Let a bright-faced girl take her handkerchief in hand on the street of even a small country village, and she will immediately become the center of attraction to every lewd fellow who haunts public places, until he has found out what she intends to do with it; and the code of signals for which it is employed is of such a character that the most innocent may be charged with a lewd invitation by what might seem to be its necessary use.

The same is true concerning the sound made by clearing the throat and nasal passages, and coughing. These are all used as signals of vice; and many a giddy, but innocent girl has found herself in situations of great humiliation and danger, simply because she had not been forearmed with a little knowledge as to proper conduct in these matters.

Good form requires that the handkerchief be carried in the pocket out of sight; never brought out in public excepting in a case of necessity, and then used as unobtrusively as possible.

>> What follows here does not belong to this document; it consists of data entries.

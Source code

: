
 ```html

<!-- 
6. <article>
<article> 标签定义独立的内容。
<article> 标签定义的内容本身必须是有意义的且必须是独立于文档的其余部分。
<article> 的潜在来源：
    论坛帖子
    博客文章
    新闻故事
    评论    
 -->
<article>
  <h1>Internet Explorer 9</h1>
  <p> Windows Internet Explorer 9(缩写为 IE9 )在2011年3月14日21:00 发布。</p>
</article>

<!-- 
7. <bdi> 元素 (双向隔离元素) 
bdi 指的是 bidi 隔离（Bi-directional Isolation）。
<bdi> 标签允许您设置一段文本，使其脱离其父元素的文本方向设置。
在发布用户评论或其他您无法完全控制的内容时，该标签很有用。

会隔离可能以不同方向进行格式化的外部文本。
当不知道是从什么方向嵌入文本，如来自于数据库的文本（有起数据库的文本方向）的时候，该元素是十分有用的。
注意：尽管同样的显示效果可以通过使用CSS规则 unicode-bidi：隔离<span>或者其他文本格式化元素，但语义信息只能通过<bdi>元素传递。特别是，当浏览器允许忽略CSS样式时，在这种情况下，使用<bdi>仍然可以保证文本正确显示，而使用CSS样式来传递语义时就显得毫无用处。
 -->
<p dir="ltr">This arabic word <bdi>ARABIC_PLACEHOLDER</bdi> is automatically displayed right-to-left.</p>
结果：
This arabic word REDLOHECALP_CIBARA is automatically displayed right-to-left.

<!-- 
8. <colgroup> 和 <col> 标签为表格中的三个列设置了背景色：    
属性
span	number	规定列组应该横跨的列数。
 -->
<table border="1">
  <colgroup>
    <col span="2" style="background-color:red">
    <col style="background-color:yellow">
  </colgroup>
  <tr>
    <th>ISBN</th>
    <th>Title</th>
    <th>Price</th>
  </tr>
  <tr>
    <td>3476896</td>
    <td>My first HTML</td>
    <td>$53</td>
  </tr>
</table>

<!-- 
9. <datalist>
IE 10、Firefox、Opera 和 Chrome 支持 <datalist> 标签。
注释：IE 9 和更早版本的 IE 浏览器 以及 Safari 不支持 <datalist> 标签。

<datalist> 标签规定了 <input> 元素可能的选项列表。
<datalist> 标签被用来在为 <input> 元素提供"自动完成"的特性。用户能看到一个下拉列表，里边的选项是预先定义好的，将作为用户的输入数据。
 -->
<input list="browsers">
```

The importance of this matter is sufficient to warrant repetition even to line upon line and precept upon precept.

Those who will be able to do the best service in the closing work of the world’s history, to win the richest trophies for our coming King, will be those who, together with the “commandments of God and the faith of Jesus,” and the fulness of the Holy Spirit, will know and observe in deportment that which the world recognizes as good form.

IV.

The whole social problem, as regards pure living, home-making, and domestic comfort, depends on how young people, as such, shall deport themselves toward each other.

Some good people have seemed to suppose that, provided the children were converted, everything else would take care of itself, so that any specific instruction in “manners” must be superfluous, if not foolish. This is a fallacy of the same order as that which assumes that if a man is called of God to preach the gospel he needs no education or preparation, only to stand up, open his mouth, and give his vocal organs a chance to play, leaving God to do the rest; when the fact is that God will make good use of every faculty, and all the culture that is provided for him, but of no more. The name Christian should stand for the very best that is possible in education. Many a Christian man has brought reproach on the name of Christ, not because his heart was bad, but because his manners were. Many a woman of pure purpose, who would not have committed a gross act for the world, has alienated her husband, made her neighbors suspicious, and lost her good name, just because she did not know what things were of good report, and therefore what must be of evil report. And these disasters resulted from lack of proper training in the early home on some points that seem too trivial to think about twice, and which, doubtless, many will feel have no place in a dignified discussion anywhere. And yet since these small things concern so much of weal or woe, so much of honor or shame, we may well afford to take time for their consideration.